Run the following command to start fine-tuning:
python sagemaker_train.py \
--job-name <job name> \
--bucket <bucket> # S3 bucket to save the training results \
--bucket-prefix <prefix> # Optional - results are saved under this prefix \
--role <role ARN> \ # Optional (if not provided, a new role will be created) \
--max-epochs <max epochs> # Optional \
--base-model <base model> # Optional \
--data-bucket <data bucket> # Optional, read dataset from a different bucket. Defaults to <bucket> \
--data-bucket-prefix <prefix> # Optional - read training and validation data under this prefix.
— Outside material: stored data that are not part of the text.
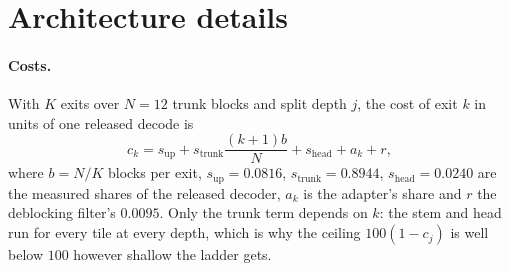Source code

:%
%
%
%

\section{Architecture details}

\paragraph{Costs.} With $K$ exits over $N{=}12$ trunk blocks and split depth $j$,
the cost of exit $k$ in units of one released decode is
\begin{equation}
c_k = s_{\mathrm{up}} + s_{\mathrm{trunk}}\frac{(k{+}1)b}{N}
      + s_{\mathrm{head}} + a_k + r,
\end{equation}
where $b = N/K$ blocks per exit, $s_{\mathrm{up}} = 0.0816$,
$s_{\mathrm{trunk}} = 0.8944$, $s_{\mathrm{head}} = 0.0240$ are the measured
shares of the released decoder, $a_k$ is the adapter's share and $r$ the
deblocking filter's $0.0095$. Only the trunk term depends on $k$: the stem and
head run for every tile at every depth, which is why the ceiling
$100(1-c_j)$ is well below $100$ however shallow the ladder gets.

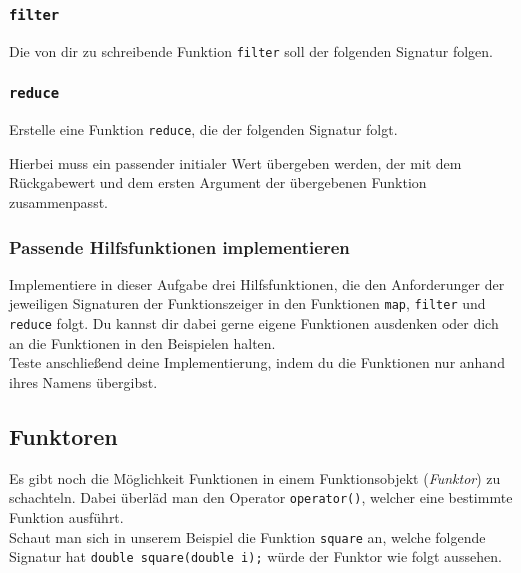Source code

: \subsubsection{\lstinline{filter}}

Die von dir zu schreibende Funktion \lstinline{filter} soll der folgenden Signatur folgen.



\subsubsection{\lstinline{reduce}}

Erstelle eine Funktion \lstinline{reduce}, die der folgenden Signatur folgt.



Hierbei muss ein passender initialer Wert übergeben werden, der mit dem Rückgabewert und dem ersten Argument der übergebenen Funktion zusammenpasst.

\subsubsection{Passende Hilfsfunktionen implementieren}
Implementiere in dieser Aufgabe drei Hilfsfunktionen, die den Anforderunger der jeweiligen Signaturen der Funktionszeiger in den Funktionen \lstinline{map}, \lstinline{filter} und \lstinline{reduce} folgt.
Du kannst dir dabei gerne eigene Funktionen ausdenken oder dich an die Funktionen in den Beispielen halten. \\

Teste anschließend deine Implementierung, indem du die Funktionen nur anhand ihres Namens übergibst.

\subsection{Funktoren}
\label{sec:functional_functor}
Es gibt noch die Möglichkeit Funktionen in einem Funktionsobjekt (\emph{Funktor}) zu schachteln.
Dabei überläd man den Operator \lstinline{operator()}, welcher eine bestimmte Funktion ausführt. \\

Schaut man sich in unserem Beispiel die Funktion \lstinline{square} an, welche folgende Signatur hat \lstinline{double square(double i);} würde der Funktor wie folgt aussehen.




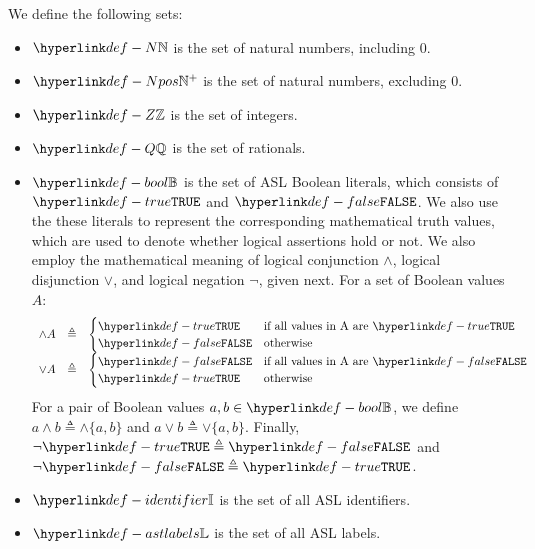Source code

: We define the following sets:
\begin{itemize}
\item \hypertarget{def-N}{
    $\N$ is the set of natural numbers, including $0$.
}

\item \hypertarget{def-Npos}{
    $\Npos$ is the set of natural numbers, excluding $0$.
}

\item
\hypertarget{def-Z}{
    $\Z$ is the set of integers.
}

\item
\hypertarget{def-Q}{
    $\Q$ is the set of rationals.
}

\hypertarget{def-bool}{}
\hypertarget{def-false}{}
\hypertarget{def-true}{}
\item $\Bool$ is the set of ASL Boolean literals, which consists of $\True$ and $\False$.
We also use the these literals to represent the corresponding mathematical truth values,
which are used to denote whether logical assertions hold or not.
We also employ the mathematical meaning of logical conjunction $\land$, logical disjunction $\vee$,
and logical negation $\neg$, given next.
For a set of Boolean values $A$:
\[
  \begin{array}{rcl}
  \land A &\triangleq&
  \begin{cases}
    \True & \text{if all values in A are }\True\\
    \False & \text{otherwise}
  \end{cases}\\
  \vee A &\triangleq&
  \begin{cases}
    \False & \text{if all values in A are }\False\\
    \True & \text{otherwise}
  \end{cases}\\
\end{array}
\]
For a pair of Boolean values $a,b\in\Bool$, we define $a \land b \triangleq \land\{a, b\}$
and $a \vee b \triangleq \vee\{a, b\}$.
Finally, $\neg\True\triangleq\False$ and $\neg\False\triangleq\True$.

\item
\hypertarget{def-identifier}{}
    $\Identifiers$ is the set of all ASL identifiers.

\item
\hypertarget{def-astlabels}{}
    $\astlabels$ is the set of all ASL labels.

\end{itemize}

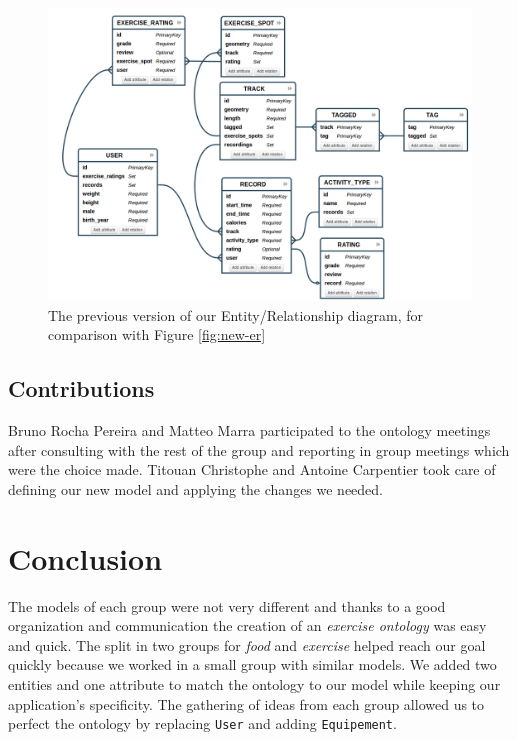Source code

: \documentclass[a4paper]{article}
\begin{document}
\begin{figure}[h!]
  \center
  \includegraphics[width=\textwidth]{../ass2/er-diagram.png}
  \caption{\label{fig:old-er} The previous version of our Entity/Relationship diagram, for comparison with Figure \ref{fig:new-er}}
\end{figure}


\subsection{Contributions}
Bruno Rocha Pereira and Matteo Marra participated to the ontology meetings after consulting with the rest of the group and reporting in group meetings which were the choice made. 
Titouan Christophe and Antoine Carpentier took care of defining our new model and applying the changes we needed. 

\section{Conclusion}
The models of each group were not very different and thanks to a good organization and communication the creation of an \textit{exercise ontology} was easy and quick. The split in two groups for \textit{food} and \textit{exercise} helped reach our goal quickly because we worked in a small group with similar models.
We added two entities and one attribute to match the ontology to our model while keeping our application's specificity.
The gathering of ideas from each group allowed us to perfect the ontology by replacing \texttt{User} and adding \texttt{Equipement}.
\end{document}
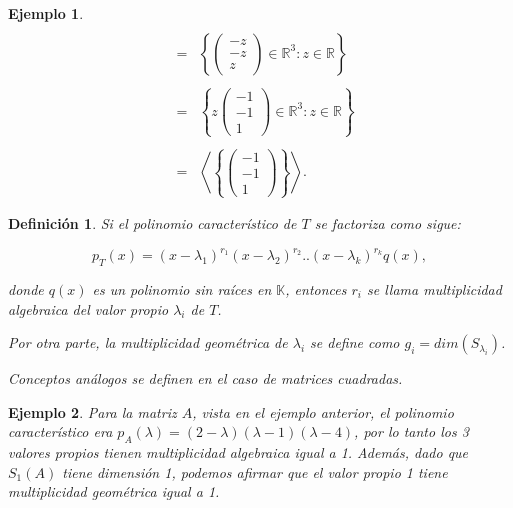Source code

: \documentclass[12pt]{book}
\newtheorem{defi}{Definici\'on}
\newtheorem{ejem}{Ejemplo}
\def\R{\mathbb{R}}
\def\K{\mathbb{K}}
\begin{document}
\begin{ejem}
{\begin{eqnarray*}
\\
&=&\left\{ \left(\begin{array}{r} -z \\ -z \\ z \end{array}\right)\in\R^3: z\in\R\right\}\\
\\
&=&\left\{ z\left(\begin{array}{r} -1  \\ -1 \\ 1  \end{array}\right)\in\R^3: z\in\R\right\}\\
\\
&=&\left\langle\left\{\left(\begin{array}{r} -1  \\ -1 \\ 1 \end{array}\right)\right\}\right\rangle.
\end{eqnarray*}
}
\end{ejem}

\begin{defi}
Si el polinomio característico de $T$ se factoriza como sigue:

$$p_T(x)=(x-\lambda_1)^{r_1}(x-\lambda_2)^{r_2}..(x-\lambda_k)^{r_k}q(x),$$

donde $q(x)$ es un polinomio sin raíces en $\K$, entonces $r_i$ se llama \emph{multiplicidad algebraica del valor propio $\lambda_i$ de $T$}.

Por otra parte, la multiplicidad geométrica de $\lambda_i$ se define como $g_i=dim(S_{\lambda_i})$.

Conceptos análogos se definen en el caso de matrices cuadradas.
\end{defi}

\begin{ejem}{\em 
Para la matriz $A$, vista en el ejemplo anterior, el polinomio característico era $p_A(\lambda)=(2-\lambda)(\lambda-1)(\lambda-4)$, por lo tanto los 3 valores propios tienen multiplicidad algebraica igual a 1.
Además, dado que $S_1(A)$ tiene  dimensión 1, podemos afirmar que el valor propio 1 tiene multiplicidad geométrica igual a 1.}
\end{ejem}
\end{document}
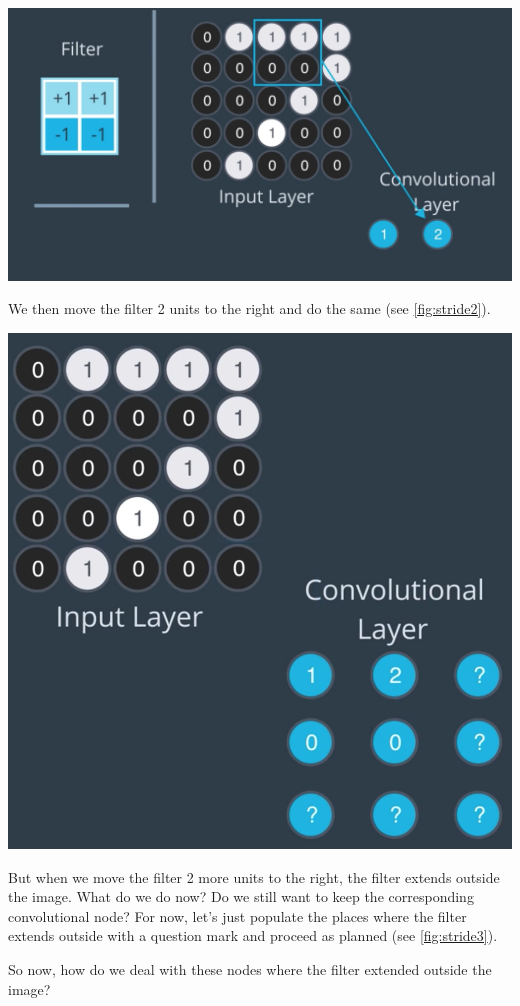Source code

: \includegraphics[width=0.75\linewidth]{img//cnn//depth/stride2.png}
\label{fig:stride2}

We then move the filter 2 units to the right and do the same (see \autoref{fig:stride2}).

\includegraphics[width=0.75\linewidth]{img//cnn//depth/stride3.png}
\label{fig:stride3}

But when we move the filter 2 more units to the right, the filter extends outside the image. What do we do now? Do we still want to keep the corresponding convolutional node? For now, let's just populate the places where the filter extends outside with a question mark and proceed as planned (see \autoref{fig:stride3}). \newline

So now, how do we deal with these nodes where the filter extended outside the image? 

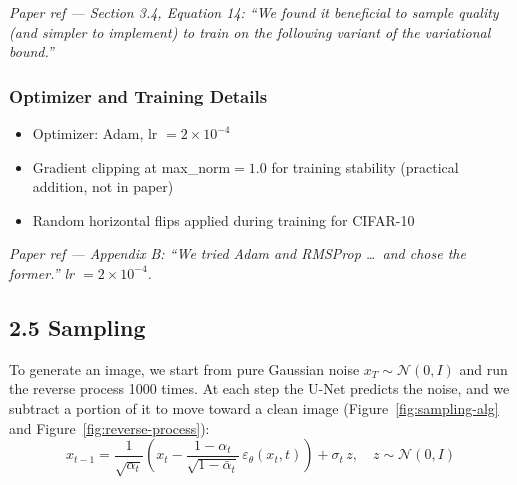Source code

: \documentclass{article}
\newcommand{\paperref}[1]{{\color{paperrefcolor}\emph{#1}}}
\begin{document}
\paperref{Paper ref --- Section 3.4, Equation 14: ``We found it beneficial to sample quality (and simpler to implement) to train on the following variant of the variational bound.''}

\subsubsection*{Optimizer and Training Details}

\begin{itemize}
    \item Optimizer: Adam, lr $= 2 \times 10^{-4}$
    \item Gradient clipping at max\_norm$=1.0$ for training stability (practical addition, not in paper)
    \item Random horizontal flips applied during training for CIFAR-10
\end{itemize}

\paperref{Paper ref --- Appendix B: ``We tried Adam and RMSProp \ldots\ and chose the former.'' lr $= 2 \times 10^{-4}$.}

\subsection{2.5 \; Sampling}

To generate an image, we start from pure Gaussian noise $x_T \sim \mathcal{N}(0, I)$ and run the reverse process 1000 times. At each step the U-Net predicts the noise, and we subtract a portion of it to move toward a clean image (Figure~\ref{fig:sampling-alg} and Figure~\ref{fig:reverse-process}):
\[
x_{t-1} = \frac{1}{\sqrt{\alpha_t}}\!\left(x_t - \frac{1-\alpha_t}{\sqrt{1-\bar{\alpha}_t}}\,\varepsilon_\theta(x_t,t)\right) + \sigma_t\,z, \quad z \sim \mathcal{N}(0,I)
\]
\end{document}
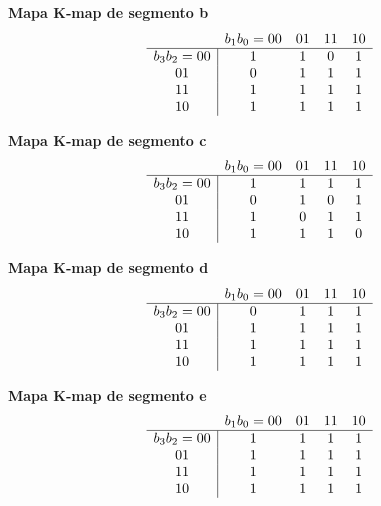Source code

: \documentclass[12pt]{article}
\begin{document}
\noindent
\textbf{Mapa K‐map de segmento \textsf{b}}  
\[
\begin{array}{c|cccc}
\multicolumn{1}{c}{} & \multicolumn{1}{c}{b_1b_0=00} & \multicolumn{1}{c}{01} & \multicolumn{1}{c}{11} & \multicolumn{1}{c}{10} \\
\hline
b_3b_2=00 & 1 & 1 & 0 & 1 \\
01       & 0 & 1 & 1 & 1 \\
11       & 1 & 1 & 1 & 1 \\
10       & 1 & 1 & 1 & 1 \\
\end{array}
\]
\vspace{1em}

\noindent
\textbf{Mapa K‐map de segmento \textsf{c}}  
\[
\begin{array}{c|cccc}
\multicolumn{1}{c}{} & \multicolumn{1}{c}{b_1b_0=00} & \multicolumn{1}{c}{01} & \multicolumn{1}{c}{11} & \multicolumn{1}{c}{10} \\
\hline
b_3b_2=00 & 1 & 1 & 1 & 1 \\
01       & 0 & 1 & 0 & 1 \\
11       & 1 & 0 & 1 & 1 \\
10       & 1 & 1 & 1 & 0 \\
\end{array}
\]
\vspace{1em}

\noindent
\textbf{Mapa K‐map de segmento \textsf{d}}  
\[
\begin{array}{c|cccc}
\multicolumn{1}{c}{} & \multicolumn{1}{c}{b_1b_0=00} & \multicolumn{1}{c}{01} & \multicolumn{1}{c}{11} & \multicolumn{1}{c}{10} \\
\hline
b_3b_2=00 & 0 & 1 & 1 & 1 \\
01       & 1 & 1 & 1 & 1 \\
11       & 1 & 1 & 1 & 1 \\
10       & 1 & 1 & 1 & 1 \\
\end{array}
\]
\vspace{1em}

\noindent
\textbf{Mapa K‐map de segmento \textsf{e}}  
\[
\begin{array}{c|cccc}
\multicolumn{1}{c}{} & \multicolumn{1}{c}{b_1b_0=00} & \multicolumn{1}{c}{01} & \multicolumn{1}{c}{11} & \multicolumn{1}{c}{10} \\
\hline
b_3b_2=00 & 1 & 1 & 1 & 1 \\
01       & 1 & 1 & 1 & 1 \\
11       & 1 & 1 & 1 & 1 \\
10       & 1 & 1 & 1 & 1 \\
\end{array}
\]
\vspace{1em}
\end{document}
Read data from and save results to udop-finetuning/rvl-cdip
python sagemaker_train.py \
--job-name rvl-cdip-1 \
--bucket udop-finetuning \
--bucket-prefix rvl-cdip/results \
--max-epochs 30 \
--data-bucket-prefix rvl-cdip/data
The fine-tuned model will be stored at:
s3://<bucket>/<prefix>/models/<job_name>/output/model.tar.gz
E.g.
s3://udop-finetuning/rvl-cdip/models/rvl-cdip-3/output/model.tar.gz
Training logs are saved in:
s3://<bucket>/tensorboard/<job_name>/tensorboard-output/training_logs/
To monitor logs in real-time during training:
tensorboard --logdir=s3://<bucket>/tensorboard/<job_name>/tensorboard-output/training_logs/
tensorboard --logdir=s3://udop-finetuning/tensorboard/rvl-cdip/tensorboard-output/training_logs/
For logs stored in a different AWS region:
AWS_REGION=<region> tensorboard --logdir s3://<bucket>/tensorboard/<job_name>/tensorboard-output/training_logs/
At the end of training, final performance metrics are stored in:
s3://<bucket>/models/<job_name>/output/output.tar.gz
According to [1], the model has already been pre-trained on the RVL-CDIP dataset. The following chart shows the weighted average F1 score over 10 additional fine-tuning epochs:
To deploy the trained model to a SageMaker endpoint, run:
python sagemaker_deploy.py \
--role <role ARN> # Optional (if not provided, a new role will be created with access to the model artifact bucket) \
--model-artifact <S3 model_path output by sagemaker_train.py> \
--endpoint-name <endpoint name> \
--base-model <model name> # Optional
python sagemaker_deploy.py \
--model-artifact s3://udop-finetuning/rvl-cdip/models/rvl-cdip-1/output/model.tar.gz \
--endpoint-name udop-inference
To run inference on the deployed model, execute inference_example.py:
python inference_example.py \
--input-image <S3 URI of the image file> \
--input-textract <S3 URI of the textract file> \
--endpoint-name <endpoint name> \
--prompt <prompt> # Optional \
--debug <debug> # Optional, set 1 for debug info
python inference_example.py \
--input-image s3://udop-finetuning/rvl-cdip/training/images/0.png \
--input-textract s3://udop-finetuning/rvl-cdip/training/textract/0.json \
--endpoint-name udop-inference \
--prompt "Document Classification on RVLCDIP." \
--debug 1
- Fine-tuning requires
sagemaker_train.pyand thecodefolder. - Deployment only requires
sagemaker_deploy.py.
[1] Tang, Z., Yang, Z., Wang, G., Fang, Y., Liu, Y., Zhu, C., Zeng, M., Zhang, C. and Bansal, M., 2023. "Unifying vision, text, and layout for universal document processing." Proceedings of the IEEE/CVF Conference on Computer Vision and Pattern Recognition, pp. 19254-19264.